I dont have the question with me so I ll just describe it to you. It was a test question.

I was given 3 vectors $$\vec u$$, $$\vec v$$, $$\vec w$$ and $$\vec w$$ had an unknown parameter p in it.

We were supposed to calculate a value for p such that the three vectors are coplanar.

What I did was find the cross product of $$\vec u$$and $$\vec v$$ and then take the scalar product of the product of $$\vec {uv}$$ and $$\vec w$$ and make it equal to 0 and solve for p, i.e. $$(\vec{u} \times \vec{v}).\vec w=0$$
Now apparently this was the correct answer but I do not understand how it proves that they are coplanar. Because scalar product just shows that they are perpendicular and thus the vector is parallel to the plane. But cant it just as well be below or above the plane ? Last edited:

Basically in a linear space all the vectors are starting at the same origin 0, (the components just indicate the lenght in every direction), so that the plane is containing 0 and the vector w is in your case parallel to the plane and also passing in 0, so it's completely in the plane. (0 has to be contained in every subspace, since it is in the definition of a vector space)

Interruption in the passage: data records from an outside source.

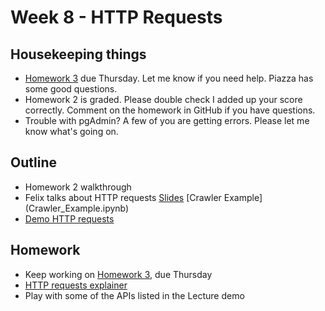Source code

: # Week 8 - HTTP Requests

## Housekeeping things

* [Homework 3](https://canvas.upenn.edu/courses/1533813/assignments/8421896?module_item_id=19270424) due Thursday. Let me know if you need help. Piazza has some good questions.
* Homework 2 is graded. Please double check I added up your score correctly. Comment on the homework in GitHub if you have questions.
* Trouble with pgAdmin? A few of you are getting errors. Please let me know what's going on.

## Outline

* Homework 2 walkthrough 
* Felix talks about HTTP requests [Slides](https://drive.google.com/file/d/1Cgoinn4Efyw_8vUiEqc39XEAf5WsP12z/view?usp=sharing) [Crawler Example] (Crawler_Example.ipynb)
* [Demo HTTP requests](Lecture.ipynb)


## Homework

* Keep working on [Homework 3](https://canvas.upenn.edu/courses/1533813/assignments/8421896), due Thursday
* [HTTP requests explainer](https://lyzidiamond.com/explains/how-the-internet-works)
* Play with some of the APIs listed in the Lecture demo
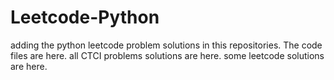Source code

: # Leetcode-Python
adding the python leetcode problem solutions in this repositories. 
The code files are here.
all CTCI problems solutions are here.
some leetcode solutions are here.






















































































































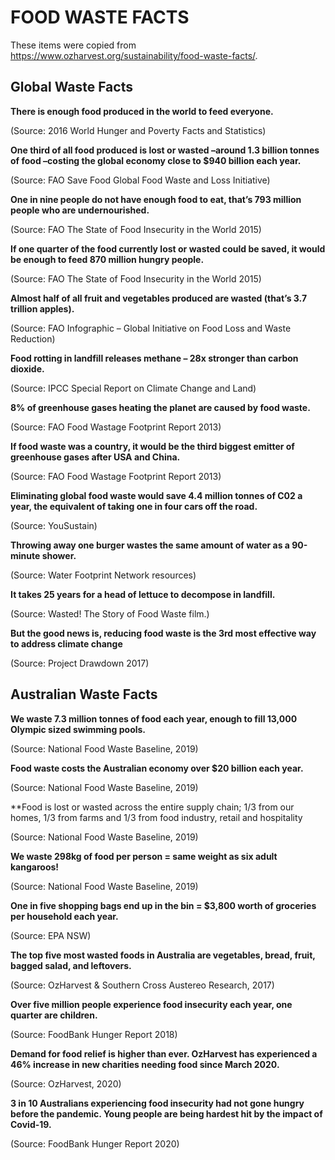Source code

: # FOOD WASTE FACTS

These items were copied from https://www.ozharvest.org/sustainability/food-waste-facts/. 

## Global Waste Facts

**There is enough food produced in the world to feed everyone.** 

(Source: 2016 World Hunger and Poverty Facts and Statistics)

**One third of all food produced is lost or wasted –around 1.3 billion tonnes of food –costing the global economy close to $940 billion each year.**

(Source: FAO Save Food Global Food Waste and Loss Initiative)

**One in nine people do not have enough food to eat, that’s 793 million people who are undernourished.**

(Source: FAO The State of Food Insecurity in the World 2015)

**If one quarter of the food currently lost or wasted could be saved, it would be enough to feed 870 million hungry people.**

(Source: FAO The State of Food Insecurity in the World 2015)

**Almost half of all fruit and vegetables produced are wasted (that’s 3.7 trillion apples).**

(Source: FAO Infographic – Global Initiative on Food Loss and Waste Reduction)

**Food rotting in landfill releases methane – 28x stronger than carbon dioxide.**

(Source: IPCC Special Report on Climate Change and Land)

**8% of greenhouse gases heating the planet are caused by food waste.**

(Source: FAO Food Wastage Footprint Report 2013)

**If food waste was a country, it would be the third biggest emitter of greenhouse gases after USA and China.**

(Source: FAO Food Wastage Footprint Report 2013)

**Eliminating global food waste would save 4.4 million tonnes of C02 a year, the equivalent of taking one in four cars off the road.**

(Source: YouSustain)

**Throwing away one burger wastes the same amount of water as a 90-minute shower.**

(Source: Water Footprint Network resources)

**It takes 25 years for a head of lettuce to decompose in landfill.**

(Source: Wasted! The Story of Food Waste film.)

**But the good news is, reducing food waste is the 3rd most effective way to address climate change**

(Source: Project Drawdown 2017)

## Australian Waste Facts

**We waste 7.3 million tonnes of food each year, enough to fill 13,000 Olympic sized swimming pools.**

(Source: National Food Waste Baseline, 2019)

**Food waste costs the Australian economy over $20 billion each year.**

(Source: National Food Waste Baseline, 2019)

**Food is lost or wasted across the entire supply chain; 1/3 from our homes, 1/3 from farms and 1/3 from food industry, retail and hospitality

(Source: National Food Waste Baseline, 2019)

**We waste 298kg of food per person = same weight as six adult kangaroos!**

(Source: National Food Waste Baseline, 2019)

**One in five shopping bags end up in the bin = $3,800 worth of groceries per household each year.**

(Source: EPA NSW)

**The top five most wasted foods in Australia are vegetables, bread, fruit, bagged salad, and leftovers.**

(Source: OzHarvest & Southern Cross Austereo Research, 2017)

**Over five million people experience food insecurity each year, one quarter are children.**

(Source: FoodBank Hunger Report 2018)

**Demand for food relief is higher than ever. OzHarvest has experienced a 46% increase in new charities needing food since March 2020.**

(Source: OzHarvest, 2020)

**3 in 10 Australians experiencing food insecurity had not gone hungry before the pandemic. Young people are being hardest hit by the impact of Covid-19.**

(Source: FoodBank Hunger Report 2020)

Working with affine space allow every vector to have a different origin.

robphy
Homework Helper
Gold Member
The scalar triple product (u x v) dot w can be interpreted as a determinant.
The determinant can be regarded as the signed volume of a parallelepiped ("a box with parallel sides") with sides given by the sequence of row vectors. If that volume is zero, then it's as if the box were flat. That is, the row vectors lie on a common plane.

I see. Now that makes sense. Thx a lot. :)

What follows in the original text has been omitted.